TASK DETAILS: Look for the string "theme" in the listing below, then copy every line that has it.

┌────────

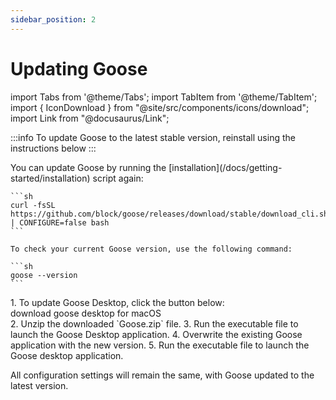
 ```yaml
---
sidebar_position: 2
---
```

# Updating Goose

import Tabs from '@theme/Tabs';
import TabItem from '@theme/TabItem';
import { IconDownload } from "@site/src/components/icons/download";
import Link from "@docusaurus/Link";

:::info
To update Goose to the latest stable version, reinstall using the instructions below
:::


<Tabs groupId="interface">
  <TabItem value="cli" label="Goose CLI" default>
    You can update Goose by running the [installation](/docs/getting-started/installation) script again:

    ```sh
    curl -fsSL https://github.com/block/goose/releases/download/stable/download_cli.sh | CONFIGURE=false bash
    ```

    To check your current Goose version, use the following command:

    ```sh
    goose --version
    ```

  </TabItem>
  <TabItem value="ui" label="Goose Desktop">
        <div style={{ marginTop: '1rem' }}>
          1. To update Goose Desktop, click the button below:
            <div className="pill-button">
              <Link
                className="button button--primary button--lg"
                to="https://github.com/block/goose/releases/download/stable/Goose.zip"
              >
                <IconDownload />
                download goose desktop for macOS
              </Link>
            </div>
          2. Unzip the downloaded `Goose.zip` file.
          3. Run the executable file to launch the Goose Desktop application.
          4. Overwrite the existing Goose application with the new version.
          5. Run the executable file to launch the Goose desktop application.
        </div>
  </TabItem>
</Tabs>

All configuration settings will remain the same, with Goose updated to the latest version.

└────────

SOLUTION TO THIS EXERCISE:
import Tabs from '@theme/Tabs';
import TabItem from '@theme/TabItem';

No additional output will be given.